Les groupes rejoignent ensuite leur postes de travail en petits groupes. Je reprends -mentalement- ma table de Bloom pour analyser le travail des étudiants. Je m’attendais à voir le travail s’orienter des taches les plus simples (recherche, tri) vers les plus complexes. C’est le mode le plus classique même s’il n’est pas nécessairement le plus efficace. Ce que je vois est tout le contraire, la discussion -collégiale- porte d’abord sur l’équilibre général du chapitre, les parties à travailler en priorité, et, seulement après, les recherches/tri sont lancées de manière individuelle. On observe donc bien le potentiel d’une tache complexe, qui mobilise l’attention des étudiants d’abord sur les taches de création/évaluation; celles-ci traitées, la motivation ne manque pas pour exécuter les taches suivantes. Le tri mérite aussi une mention, il est d’abord réalisé de manière individuelle mais il est ensuite partagé avec les camarades, argumenté et validé !
Voila le temps du tableau tournant. Chaque groupe a une feuille et un feutre. La question est précise (un facteur clef semble t-il), les premières réponses fusent en 3-4 minutes. Il est déjà temps de passer la feuille au groupe voisin. Les résultats sont regroupés et discutés en groupes, complétés par l’enseignant (voir ci-dessous).
Comparaison des schémas présentés par les différents groupes à l’issue de la séance de ‘tableau tournant’.

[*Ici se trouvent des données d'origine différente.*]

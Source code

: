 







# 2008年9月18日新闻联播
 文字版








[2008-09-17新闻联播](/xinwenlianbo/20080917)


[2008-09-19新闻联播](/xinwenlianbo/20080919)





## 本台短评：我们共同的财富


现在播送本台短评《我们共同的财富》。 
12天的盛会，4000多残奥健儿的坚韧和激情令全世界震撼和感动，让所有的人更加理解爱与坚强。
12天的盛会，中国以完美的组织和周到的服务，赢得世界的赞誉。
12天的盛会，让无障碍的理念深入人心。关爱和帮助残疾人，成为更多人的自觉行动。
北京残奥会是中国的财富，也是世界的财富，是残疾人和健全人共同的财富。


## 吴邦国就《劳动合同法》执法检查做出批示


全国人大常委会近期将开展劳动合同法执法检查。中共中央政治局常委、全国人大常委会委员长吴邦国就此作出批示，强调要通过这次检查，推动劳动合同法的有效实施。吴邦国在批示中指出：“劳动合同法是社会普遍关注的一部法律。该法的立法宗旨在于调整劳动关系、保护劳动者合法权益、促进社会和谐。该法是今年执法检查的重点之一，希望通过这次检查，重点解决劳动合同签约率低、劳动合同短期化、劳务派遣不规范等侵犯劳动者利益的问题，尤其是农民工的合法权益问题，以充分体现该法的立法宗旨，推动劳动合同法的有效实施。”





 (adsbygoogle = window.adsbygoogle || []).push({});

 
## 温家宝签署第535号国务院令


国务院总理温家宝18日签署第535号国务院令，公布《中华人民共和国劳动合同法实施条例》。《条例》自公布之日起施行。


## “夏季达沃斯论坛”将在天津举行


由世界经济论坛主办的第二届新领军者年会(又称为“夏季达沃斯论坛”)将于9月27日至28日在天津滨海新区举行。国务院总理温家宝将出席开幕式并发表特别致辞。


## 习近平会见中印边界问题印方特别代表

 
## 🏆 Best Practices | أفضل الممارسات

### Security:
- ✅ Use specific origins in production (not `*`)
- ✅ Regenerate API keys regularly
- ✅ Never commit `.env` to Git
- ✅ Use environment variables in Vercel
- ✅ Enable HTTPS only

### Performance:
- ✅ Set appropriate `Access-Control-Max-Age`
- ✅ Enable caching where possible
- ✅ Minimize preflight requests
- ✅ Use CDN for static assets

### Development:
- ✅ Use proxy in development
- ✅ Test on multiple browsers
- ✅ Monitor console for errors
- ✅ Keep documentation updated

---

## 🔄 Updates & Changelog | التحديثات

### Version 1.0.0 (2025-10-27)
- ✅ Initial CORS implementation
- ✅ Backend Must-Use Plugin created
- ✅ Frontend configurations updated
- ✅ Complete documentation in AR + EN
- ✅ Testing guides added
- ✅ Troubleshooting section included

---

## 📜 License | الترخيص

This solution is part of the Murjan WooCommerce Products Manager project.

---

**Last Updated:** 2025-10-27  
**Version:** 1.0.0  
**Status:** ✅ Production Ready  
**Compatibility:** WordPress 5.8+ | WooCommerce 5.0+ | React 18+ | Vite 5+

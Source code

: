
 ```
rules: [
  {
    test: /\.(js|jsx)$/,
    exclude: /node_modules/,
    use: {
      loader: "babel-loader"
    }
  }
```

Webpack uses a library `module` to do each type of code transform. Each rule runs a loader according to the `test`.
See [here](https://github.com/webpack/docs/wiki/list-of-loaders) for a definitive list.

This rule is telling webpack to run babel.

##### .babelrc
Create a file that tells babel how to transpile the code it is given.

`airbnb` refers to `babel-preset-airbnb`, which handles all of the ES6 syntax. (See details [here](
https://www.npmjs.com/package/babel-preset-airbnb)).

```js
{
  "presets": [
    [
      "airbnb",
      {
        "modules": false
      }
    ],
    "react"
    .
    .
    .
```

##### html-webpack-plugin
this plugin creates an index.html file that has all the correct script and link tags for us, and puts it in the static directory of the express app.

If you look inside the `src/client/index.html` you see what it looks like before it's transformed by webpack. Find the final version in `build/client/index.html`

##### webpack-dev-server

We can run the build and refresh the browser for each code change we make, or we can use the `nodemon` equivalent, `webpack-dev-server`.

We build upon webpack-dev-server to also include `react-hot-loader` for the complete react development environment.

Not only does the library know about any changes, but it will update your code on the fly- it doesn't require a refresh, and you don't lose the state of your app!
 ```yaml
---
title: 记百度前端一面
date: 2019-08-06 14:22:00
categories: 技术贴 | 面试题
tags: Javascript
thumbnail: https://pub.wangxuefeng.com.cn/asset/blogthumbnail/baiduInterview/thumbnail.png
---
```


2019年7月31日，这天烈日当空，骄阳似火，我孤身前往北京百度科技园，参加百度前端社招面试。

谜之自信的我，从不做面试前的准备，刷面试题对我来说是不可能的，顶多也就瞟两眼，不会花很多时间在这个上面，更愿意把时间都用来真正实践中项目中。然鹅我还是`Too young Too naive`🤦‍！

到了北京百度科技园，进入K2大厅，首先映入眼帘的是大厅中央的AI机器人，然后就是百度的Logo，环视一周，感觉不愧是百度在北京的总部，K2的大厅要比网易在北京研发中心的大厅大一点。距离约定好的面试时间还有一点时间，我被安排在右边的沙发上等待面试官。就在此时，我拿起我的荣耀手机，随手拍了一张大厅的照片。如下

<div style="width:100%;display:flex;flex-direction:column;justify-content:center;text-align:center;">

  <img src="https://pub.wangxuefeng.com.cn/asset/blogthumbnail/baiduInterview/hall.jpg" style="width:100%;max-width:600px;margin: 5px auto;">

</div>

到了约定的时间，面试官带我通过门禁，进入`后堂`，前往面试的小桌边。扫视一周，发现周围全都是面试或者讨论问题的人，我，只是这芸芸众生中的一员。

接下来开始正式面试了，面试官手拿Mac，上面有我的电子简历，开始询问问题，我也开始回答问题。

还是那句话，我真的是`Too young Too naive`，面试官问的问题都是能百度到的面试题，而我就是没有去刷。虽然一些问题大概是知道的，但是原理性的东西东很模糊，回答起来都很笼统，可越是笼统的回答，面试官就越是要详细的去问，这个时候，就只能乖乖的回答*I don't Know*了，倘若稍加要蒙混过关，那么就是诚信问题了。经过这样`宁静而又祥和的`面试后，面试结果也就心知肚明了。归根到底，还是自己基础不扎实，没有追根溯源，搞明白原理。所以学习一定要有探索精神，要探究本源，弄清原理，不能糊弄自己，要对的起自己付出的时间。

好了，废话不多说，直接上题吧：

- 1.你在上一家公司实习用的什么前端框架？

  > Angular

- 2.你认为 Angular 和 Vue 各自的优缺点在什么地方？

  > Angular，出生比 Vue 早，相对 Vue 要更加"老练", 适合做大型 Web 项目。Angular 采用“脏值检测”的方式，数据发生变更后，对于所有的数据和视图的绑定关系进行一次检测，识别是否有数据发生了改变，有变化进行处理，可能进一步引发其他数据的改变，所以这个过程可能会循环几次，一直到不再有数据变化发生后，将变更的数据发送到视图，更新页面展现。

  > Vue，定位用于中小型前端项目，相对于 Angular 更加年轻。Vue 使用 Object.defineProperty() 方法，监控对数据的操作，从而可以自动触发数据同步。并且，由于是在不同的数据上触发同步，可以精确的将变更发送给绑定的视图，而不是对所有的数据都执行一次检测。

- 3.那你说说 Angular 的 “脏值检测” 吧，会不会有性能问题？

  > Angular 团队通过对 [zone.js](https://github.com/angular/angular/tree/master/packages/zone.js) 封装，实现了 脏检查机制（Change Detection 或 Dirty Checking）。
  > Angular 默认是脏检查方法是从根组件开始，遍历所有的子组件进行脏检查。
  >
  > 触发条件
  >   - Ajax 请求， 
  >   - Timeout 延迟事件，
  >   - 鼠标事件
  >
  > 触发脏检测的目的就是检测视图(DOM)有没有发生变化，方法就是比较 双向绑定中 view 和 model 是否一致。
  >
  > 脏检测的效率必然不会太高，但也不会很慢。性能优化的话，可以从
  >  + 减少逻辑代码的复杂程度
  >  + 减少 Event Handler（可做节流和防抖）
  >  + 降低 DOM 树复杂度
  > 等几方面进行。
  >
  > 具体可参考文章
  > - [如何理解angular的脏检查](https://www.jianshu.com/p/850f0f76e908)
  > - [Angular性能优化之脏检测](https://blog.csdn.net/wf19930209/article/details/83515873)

Nous nous retrouvons à 12h30 pour une discussion informelle. Pour renforcer le coté informel, mais aussi pour motiver les étudiants, elle se fait autour de quelques pizzas. Je présente aux étudiants la façon dont sont organisés nos cours et leur explique ce que j’attends d’eux : des informations sur leur ressentit et des conseils pour inclure la méthode en DIY dans nos cours.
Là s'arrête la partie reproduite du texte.